EXERCISE REQUIREMENTS: Search the records for lines with the word "alert" and copy each match.

--- RECORDED DATA ---

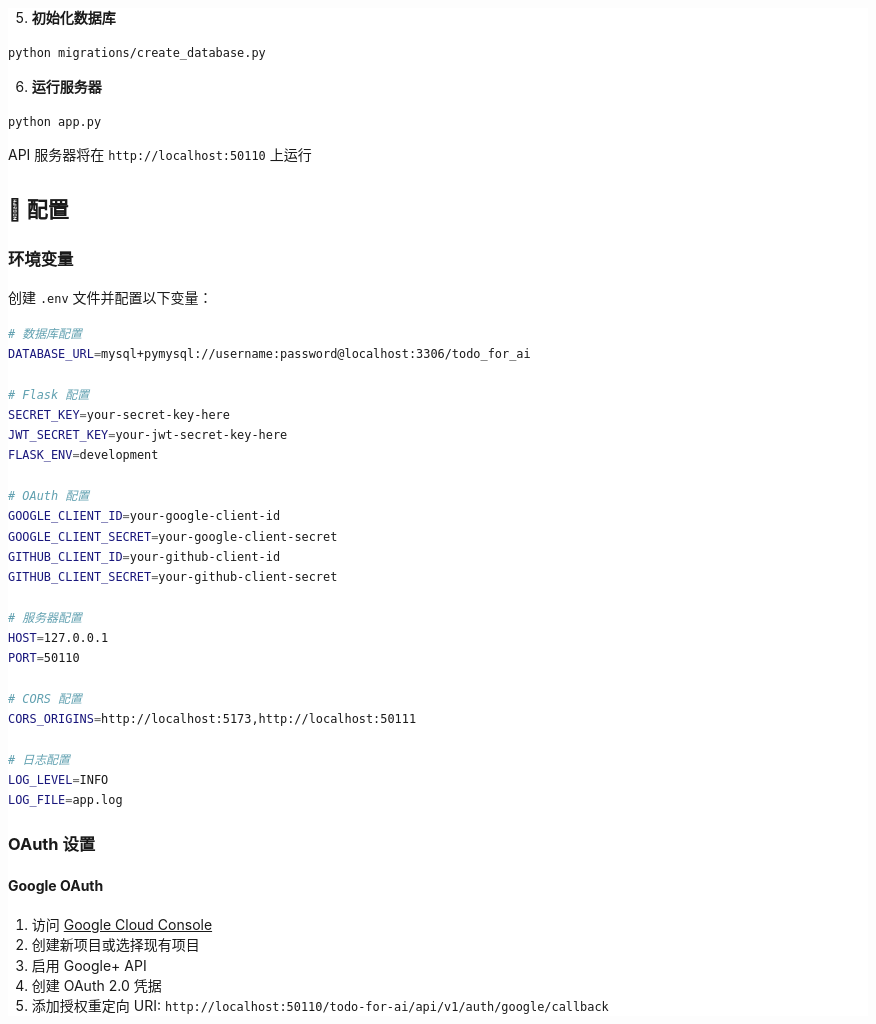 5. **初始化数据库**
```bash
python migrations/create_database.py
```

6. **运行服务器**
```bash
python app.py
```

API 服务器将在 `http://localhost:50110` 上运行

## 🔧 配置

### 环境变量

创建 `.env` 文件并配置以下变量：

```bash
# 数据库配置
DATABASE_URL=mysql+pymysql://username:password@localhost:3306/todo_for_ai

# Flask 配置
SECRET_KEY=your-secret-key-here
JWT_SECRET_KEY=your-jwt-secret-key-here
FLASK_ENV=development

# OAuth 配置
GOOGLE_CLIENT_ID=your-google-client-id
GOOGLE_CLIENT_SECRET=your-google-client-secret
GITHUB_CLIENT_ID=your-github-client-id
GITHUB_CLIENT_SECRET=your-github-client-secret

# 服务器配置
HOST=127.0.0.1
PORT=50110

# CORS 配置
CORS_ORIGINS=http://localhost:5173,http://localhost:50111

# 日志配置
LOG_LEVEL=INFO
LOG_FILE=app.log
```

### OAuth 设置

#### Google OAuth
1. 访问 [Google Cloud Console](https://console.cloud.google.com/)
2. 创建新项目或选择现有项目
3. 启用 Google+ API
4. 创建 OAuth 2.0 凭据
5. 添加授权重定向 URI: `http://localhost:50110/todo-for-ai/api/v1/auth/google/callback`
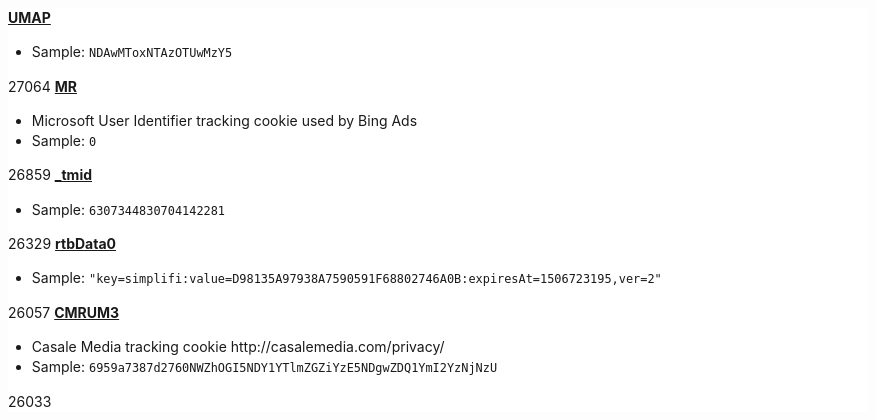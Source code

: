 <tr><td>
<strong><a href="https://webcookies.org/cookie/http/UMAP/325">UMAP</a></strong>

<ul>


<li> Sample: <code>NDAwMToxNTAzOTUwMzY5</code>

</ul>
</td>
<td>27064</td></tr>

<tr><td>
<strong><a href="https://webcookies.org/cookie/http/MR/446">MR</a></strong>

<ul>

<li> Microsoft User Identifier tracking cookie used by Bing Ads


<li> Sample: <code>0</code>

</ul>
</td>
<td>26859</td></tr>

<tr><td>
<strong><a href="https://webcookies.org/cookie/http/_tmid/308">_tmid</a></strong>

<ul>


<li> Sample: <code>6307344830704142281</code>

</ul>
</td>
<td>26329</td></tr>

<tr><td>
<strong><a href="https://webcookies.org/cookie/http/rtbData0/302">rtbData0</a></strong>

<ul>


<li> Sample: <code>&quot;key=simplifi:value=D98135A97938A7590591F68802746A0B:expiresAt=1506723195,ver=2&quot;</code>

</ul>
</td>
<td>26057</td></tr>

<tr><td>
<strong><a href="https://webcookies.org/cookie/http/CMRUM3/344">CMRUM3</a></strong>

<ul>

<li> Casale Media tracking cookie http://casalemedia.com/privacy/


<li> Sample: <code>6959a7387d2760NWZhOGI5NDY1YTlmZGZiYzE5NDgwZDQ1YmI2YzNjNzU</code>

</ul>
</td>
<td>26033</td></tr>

---
--- RECORDED DATA ---

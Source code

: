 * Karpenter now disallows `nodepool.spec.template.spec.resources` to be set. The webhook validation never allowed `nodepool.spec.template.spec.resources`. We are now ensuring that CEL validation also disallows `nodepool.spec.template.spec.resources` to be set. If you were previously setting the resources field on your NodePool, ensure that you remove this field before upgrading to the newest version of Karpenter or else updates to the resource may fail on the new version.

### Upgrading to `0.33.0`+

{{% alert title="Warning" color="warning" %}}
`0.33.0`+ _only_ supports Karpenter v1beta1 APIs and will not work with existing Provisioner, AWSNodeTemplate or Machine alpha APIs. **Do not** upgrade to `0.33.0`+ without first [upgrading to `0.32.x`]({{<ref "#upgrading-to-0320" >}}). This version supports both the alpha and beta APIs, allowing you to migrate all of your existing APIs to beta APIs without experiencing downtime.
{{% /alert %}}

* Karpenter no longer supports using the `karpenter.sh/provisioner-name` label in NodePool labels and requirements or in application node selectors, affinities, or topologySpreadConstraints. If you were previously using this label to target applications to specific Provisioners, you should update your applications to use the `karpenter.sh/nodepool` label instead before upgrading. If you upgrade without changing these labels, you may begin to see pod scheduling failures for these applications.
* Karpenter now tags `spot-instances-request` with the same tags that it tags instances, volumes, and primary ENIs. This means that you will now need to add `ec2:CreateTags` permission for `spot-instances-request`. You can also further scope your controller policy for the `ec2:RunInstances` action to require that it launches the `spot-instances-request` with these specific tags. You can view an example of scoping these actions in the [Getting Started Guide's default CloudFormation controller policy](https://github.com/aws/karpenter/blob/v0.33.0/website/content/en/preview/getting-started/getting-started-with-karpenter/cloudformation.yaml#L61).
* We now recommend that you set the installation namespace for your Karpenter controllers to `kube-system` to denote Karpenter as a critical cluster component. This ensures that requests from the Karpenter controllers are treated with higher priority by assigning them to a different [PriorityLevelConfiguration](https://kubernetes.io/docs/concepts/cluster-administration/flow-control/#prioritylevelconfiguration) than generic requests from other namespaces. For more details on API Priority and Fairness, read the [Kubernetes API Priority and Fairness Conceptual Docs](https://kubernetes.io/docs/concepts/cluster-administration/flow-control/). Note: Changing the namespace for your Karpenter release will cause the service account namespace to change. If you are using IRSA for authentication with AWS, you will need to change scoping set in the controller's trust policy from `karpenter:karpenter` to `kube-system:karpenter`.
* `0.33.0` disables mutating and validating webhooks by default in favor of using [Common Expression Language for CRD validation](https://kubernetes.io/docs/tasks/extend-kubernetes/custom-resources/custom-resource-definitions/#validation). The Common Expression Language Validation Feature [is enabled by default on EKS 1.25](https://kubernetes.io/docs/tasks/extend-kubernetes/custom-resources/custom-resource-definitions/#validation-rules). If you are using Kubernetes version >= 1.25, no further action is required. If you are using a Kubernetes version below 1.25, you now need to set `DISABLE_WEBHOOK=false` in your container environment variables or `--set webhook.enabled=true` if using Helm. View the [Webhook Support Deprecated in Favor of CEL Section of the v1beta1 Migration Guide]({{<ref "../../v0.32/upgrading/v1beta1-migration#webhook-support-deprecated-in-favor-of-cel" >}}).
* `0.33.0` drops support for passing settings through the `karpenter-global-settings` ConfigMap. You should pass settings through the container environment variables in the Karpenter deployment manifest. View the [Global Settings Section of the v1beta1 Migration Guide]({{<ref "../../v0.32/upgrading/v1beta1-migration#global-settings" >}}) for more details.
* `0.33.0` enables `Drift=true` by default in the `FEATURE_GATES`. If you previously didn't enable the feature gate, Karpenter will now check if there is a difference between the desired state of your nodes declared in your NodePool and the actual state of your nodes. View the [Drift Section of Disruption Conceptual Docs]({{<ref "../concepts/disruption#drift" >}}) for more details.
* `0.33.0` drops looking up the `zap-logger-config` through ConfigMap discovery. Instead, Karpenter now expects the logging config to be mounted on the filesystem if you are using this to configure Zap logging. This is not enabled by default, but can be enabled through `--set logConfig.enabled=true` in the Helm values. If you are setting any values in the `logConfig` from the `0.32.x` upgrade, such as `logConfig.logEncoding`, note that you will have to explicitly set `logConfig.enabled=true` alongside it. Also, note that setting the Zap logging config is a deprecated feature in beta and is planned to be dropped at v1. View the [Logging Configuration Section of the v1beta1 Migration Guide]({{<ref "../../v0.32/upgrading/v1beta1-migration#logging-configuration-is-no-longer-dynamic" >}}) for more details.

---

EXPECTED OUTPUT:
{{% alert title="Warning" color="warning" %}}
{{% /alert %}}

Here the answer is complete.